London Fletcher retired from the NFL having played in 256 consecutive games, one of the longest streaks in league history. Put him in front of a media scrum and the linebacker was just as dependable: He would never say the wrong thing, would never provide bulletin-board material for the opposition, would virtually never cause a stir or give fodder to headline writers.

Fletcher, though, is out of the locker room now. And in fact, he’s switched sides; this season Fletcher will serve as a studio analyst for CBS Sports Network’s “That Other Pregame Show,” airing from 9 a.m. to 1 on NFL Sundays. So what’s it feel like for a say-the-right-thing stalwart to move into a job where stolid and bland soundbites are no longer valued?

“Liberated!” Fletcher wrote in a recent tweet to ex-teammate Brandon Meriweather. And he wasn’t joking.

“You’ve got to understand, as a player I never really wanted to bring unnecessary attention to our football team,” Fletcher said in a phone conversation. “It’s difficult enough to beat an opponent; when you bring other unnecessary distractions about something you say, it’s just something I never wanted to do. And I was always conscious of that.

“Regardless of how I may have felt about an opponent or a situation, I was conscious about saying the appropriate thing,” Fletcher went on. “When you’re on a team, you have to be cognizant of what you say. That’s the way I looked at it. Now, some people don’t always feel that way, and they may say some things that don’t always help your cause. But now, I’m no longer restricted by being part of a team. I can kind of voice my opinion without worrying about the consequences, so to speak; the affect it would have on the team. …

“When I was in that arena, if I felt like we had an advantage over another team, I wasn’t going to say that to the media, regardless of if I felt that,” Fletcher said. “Now, to be able to just truly speak my mind, it does feel good.

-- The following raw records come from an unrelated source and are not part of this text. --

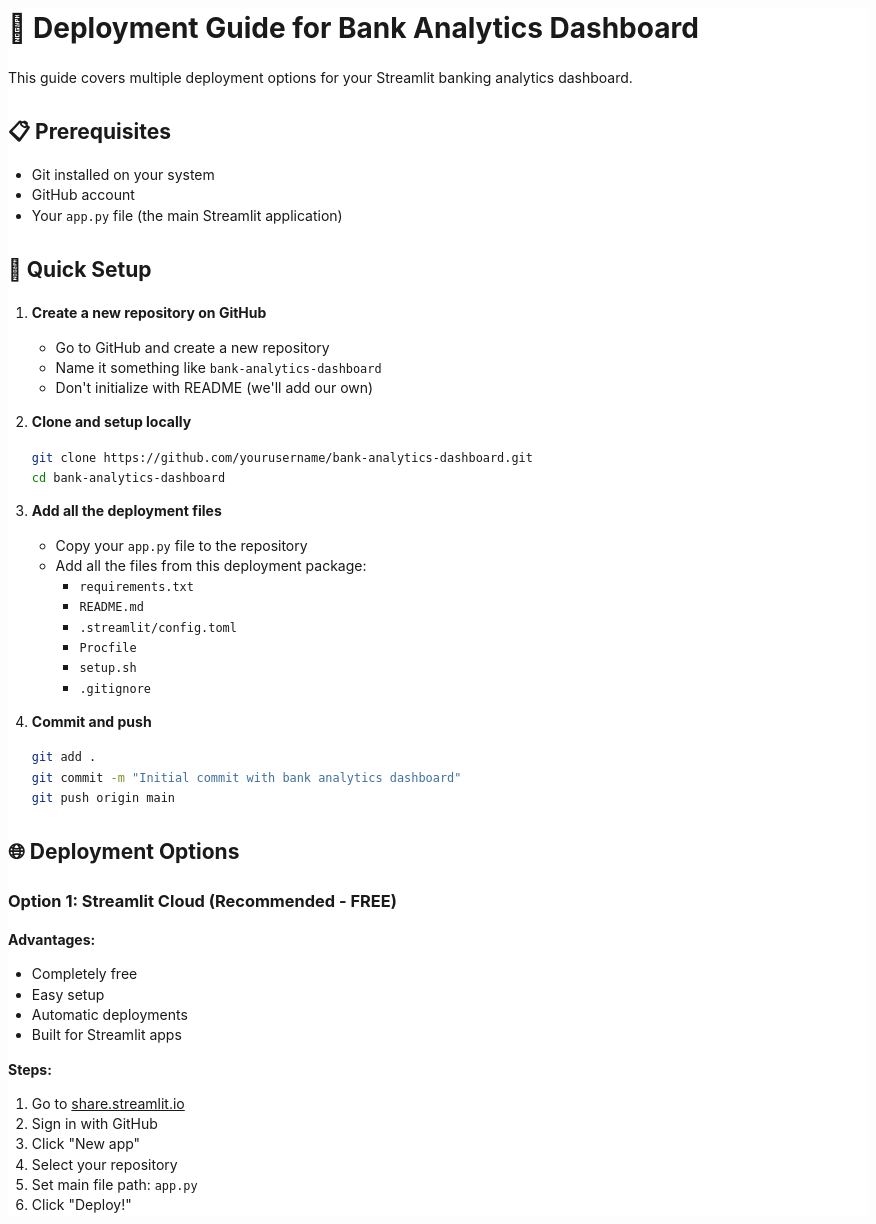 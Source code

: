 # 🚀 Deployment Guide for Bank Analytics Dashboard

This guide covers multiple deployment options for your Streamlit banking analytics dashboard.

## 📋 Prerequisites

- Git installed on your system
- GitHub account
- Your `app.py` file (the main Streamlit application)

## 🔧 Quick Setup

1. **Create a new repository on GitHub**
   - Go to GitHub and create a new repository
   - Name it something like `bank-analytics-dashboard`
   - Don't initialize with README (we'll add our own)

2. **Clone and setup locally**
   ```bash
   git clone https://github.com/yourusername/bank-analytics-dashboard.git
   cd bank-analytics-dashboard
   ```

3. **Add all the deployment files**
   - Copy your `app.py` file to the repository
   - Add all the files from this deployment package:
     - `requirements.txt`
     - `README.md`
     - `.streamlit/config.toml`
     - `Procfile`
     - `setup.sh`
     - `.gitignore`

4. **Commit and push**
   ```bash
   git add .
   git commit -m "Initial commit with bank analytics dashboard"
   git push origin main
   ```

## 🌐 Deployment Options

### Option 1: Streamlit Cloud (Recommended - FREE)

**Advantages:**
- Completely free
- Easy setup
- Automatic deployments
- Built for Streamlit apps

**Steps:**
1. Go to [share.streamlit.io](https://share.streamlit.io)
2. Sign in with GitHub
3. Click "New app"
4. Select your repository
5. Set main file path: `app.py`
6. Click "Deploy!"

It’s liberating.  Sixteen years I’ve been in the National Football League. It is a bit liberating.”

Which might help explain why Fletcher is the rare retired star who says he doesn’t miss the game. At all. When the Redskins opened training camp in July, he was on an airplane heading across the country; “I would rather have been on that flight to L.A. than going to training camp,” he said. The last two seasons his family (including his three children) stayed in Charlotte even during football season; now he can go to flag football practice with his son, go to gymnastics with his daughter, drop them off at school, do “little stuff that people take for granted that’s so important to me.”

He still works out five times a week, but he still has aches and pains from 16 years in the NFL, and said with a laugh that “everything hurts.” When a fan recently wrote to him that he should still be playing in the NFL, he responded, “man I’m old as hell!”

“That was a chapter of my life, I did it, it’s over with, now you move on,” Fletcher said. “Football has been great to me, but as far as playing, I have no desire to play. My desire to do other things is greater. There was nothing else for me to give to the game in that capacity, so I don’t miss it.”

Fletcher started experimenting more in front of cameras in the final years of his career, and he said it was easy to choose media over coaching, at least for now. He started reading the sports page in junior high and continued to read voraciously about the league as an adult — as a player, he would read about all 31 teams except his own. He continued to follow the NFL closely in the months after he retired; “I was doing it anyway,” he noted; “now I just get paid to read about it and talk about it.”

(His favorite source? Newspapers, of course. “I just like the feel of paper,” he confessed. Good man.)

The CBS Sports Network job will mostly take Fletcher away from Charlotte on weekends, although there will be a few weekday trips to New York as well. He still has a lot of friends in Washington and wishes them well; the Ohio native described himself as both a Redskins and a Browns fan for the time being. I mentioned some of the words people used to describe him as a player — dependable, passionate, consistent, committed — and asked how he’d like to be described as an analyst.

“Honest,” he said at once. “Being as honest as possible. Not really being concerned about going with the popular opinion, or going against the popular opinion, but just really saying the way I feel about situations, truly my feelings on them, whether it’s the way most people feel or it goes against the grain. Just being comfortable and true to myself, and true to the people who are watching.”